This is not to say that people are not their own emanciaptors. It is not to say that the struggle to have people involved in the decisions and actual rule under socialism is not crucial. It is not to say that there should not be democratic forms in a new socialist state.

But it is to say that these rest on some real contradiction that require the leadership of a vanguard party, of ocmmunists, and a far more complex and real process and transition than your rather apriori approach of "democracy as a principle" recognizes.

cope2

reading this over, i felt i had to be clear:

What can't be "turned over to votes" after the victory of the revolution is the revolution itself, including the leadership of the heights of society by the core leading that revolution.

There will be space and need for various forms of contested election, at the local levels and other wise. There will be need for many mass forms of wrangling and implementation (at many levels in production and planning).

But none of this is upholding bourgeois electoral politics and just "extending it to economics".

I urge everyone to read the profound K. Venu polemic that was mentioned at the beginning of this thread -- since i think there is much of the nuance and profoundity of that discussion worth digginginto here:

http://rwor.org/bob_avakian/democracy/index.htm

If you haven't dug into this.... you aren't dealing with the meat of the issue of democracy in our epoch.

Maz

It's hard not to compare what cope2 (cope2?) has said here with the just-posted interview with Prachanda in the Kathmandu Post.

from Prachanda: "Let's form a parallel government of the parties and the Maoists. You restore the House, we will support you; invite us for dialogue, we will come; let's make the army common by including all; that will make for an official and legitimate government. That will represent the majority people - the government of the [seven] parties and a party that rebelled. After forming such a government, we can approach the United Nations and the international community, saying 'this is the legitimate government of Nepal'. Since we have this kind of a proposal, how can it be about bringing the parties into the "People's War"? Rather, it's about us going for the parties' politics. It's about us going for a constituent assembly and a democratic republic. [It's about] us going for bourgeois democracy. "
...
"The army will be formed according to the results of the election. This is what you should be clear about. We will accept it if the constituent assembly says we want monarchy. We are flexible even that far. We will accept it even if the people say we want an active monarch. If the people say 'republic', all should accept that. If the people go for, as has been said, a constitutional monarchy and multiparty democracy, we are ready for that.
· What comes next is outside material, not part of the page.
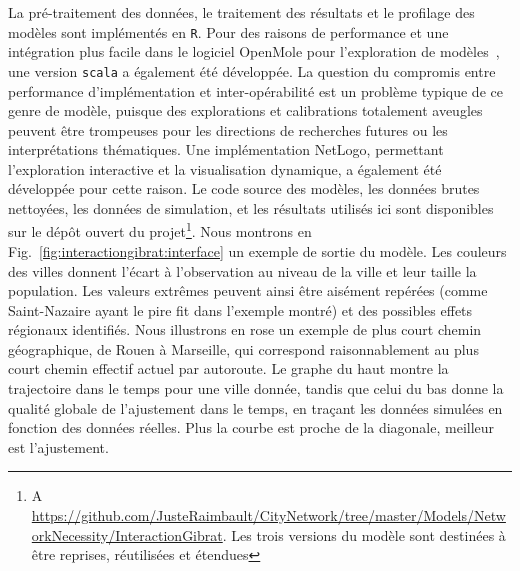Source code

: {La pré-traitement des données, le traitement des résultats et le profilage des modèles sont implémentés en \texttt{R}. Pour des raisons de performance et une intégration plus facile dans le logiciel OpenMole pour l'exploration de modèles~\cite{reuillon2013openmole}, une version \texttt{scala} a également été développée. La question du compromis entre performance d'implémentation et inter-opérabilité est un problème typique de ce genre de modèle, puisque des explorations et calibrations totalement aveugles peuvent être trompeuses pour les directions de recherches futures ou les interprétations thématiques. Une implémentation NetLogo, permettant l'exploration interactive et la visualisation dynamique, a également été développée pour cette raison. Le code source des modèles, les données brutes nettoyées, les données de simulation, et les résultats utilisés ici sont disponibles sur le dépôt ouvert du projet\footnote{A \url{https://github.com/JusteRaimbault/CityNetwork/tree/master/Models/NetworkNecessity/InteractionGibrat}. Les trois versions du modèle sont destinées à être reprises, réutilisées et étendues }. Nous montrons en Fig.~\ref{fig:interactiongibrat:interface} un exemple de sortie du modèle. Les couleurs des villes donnent l'écart à l'observation au niveau de la ville et leur taille la population. Les valeurs extrêmes peuvent ainsi être aisément repérées (comme Saint-Nazaire ayant le pire fit dans l'exemple montré) et des possibles effets régionaux identifiés. Nous illustrons en rose un exemple de plus court chemin géographique, de Rouen à Marseille, qui correspond raisonnablement au plus court chemin effectif actuel par autoroute. Le graphe du haut montre la trajectoire dans le temps pour une ville donnée, tandis que celui du bas donne la qualité globale de l'ajustement dans le temps, en traçant les données simulées en fonction des données réelles. Plus la courbe est proche de la diagonale, meilleur est l'ajustement.
}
We value people's votes, nobody else's. The army will be reformed as per the people's decision."
...
"We reviewed three years ago that the mechanism of running the state was not that democratic, was more mechanical, the people started to become monotonous in the 20th century communist movement, especially after the demise of Lenin. We passed a decision that we will go for a new people's democracy consistent with the 21st century."

Are these differences of opinion or just differences of situation? It seems to me that the CPN(M) are taking a very flexible route as they begin to confront the very real necessity of actually seizing nation-wide power -- which is obviously extremely complex. But still, there is obviosuly a discussion going on as far as an approach to democracy here.

more?

"Are these differences of opinion or just differences of situation?"

what is your view?

"It seems to me that the CPN(M) are taking a very flexible route"

That is undeniable, but not really the question.

Maz

well, I have lots of thoughts on this. In the interest of space, I'll start with one. It seems only normal for the CPN(M) to accept the outcome of the constituent assembly, if one takes place. After all, they control 80% (or more) of the countryside, and as Prachanda says, Nepal now has the most politically conscious and advanced people anywhere on Earth. So the constituent assembly will likely take a step forward in the revolution.

But, and this is a big but, this is only the case because of ten years of people's war that have built up a revolutionary power that has helped create this revolutionary consciousness. So I can't understand why Prachanda phrases it in that interview as a matter of upholding democratic principles in the abstract. This strikes me as incorrect.

the good philistine

cope2 writes: "What can't be "turned over to votes" after the victory of the revolution is the revolution itself, including the leadership of the heights of society by the core leading that revolution."

Say it again, Fidel.

"Withing the revolution everything. Against the revolution nothing. Socialismo o muerte."

Nick Taper

I'm going to respond to a posting by Chris Day that appeared in another thread. I realize that can be a little confusing -- but I wanted to move it out of a thread on Nepal to make it clear that my comments are aimed at Chris's arguments.

Chris starts like this: "Democracy is the term we use for the political expression of popular agency. That there is much confusion and hypocrisy surrounding it should hardly be surprising given the stakes."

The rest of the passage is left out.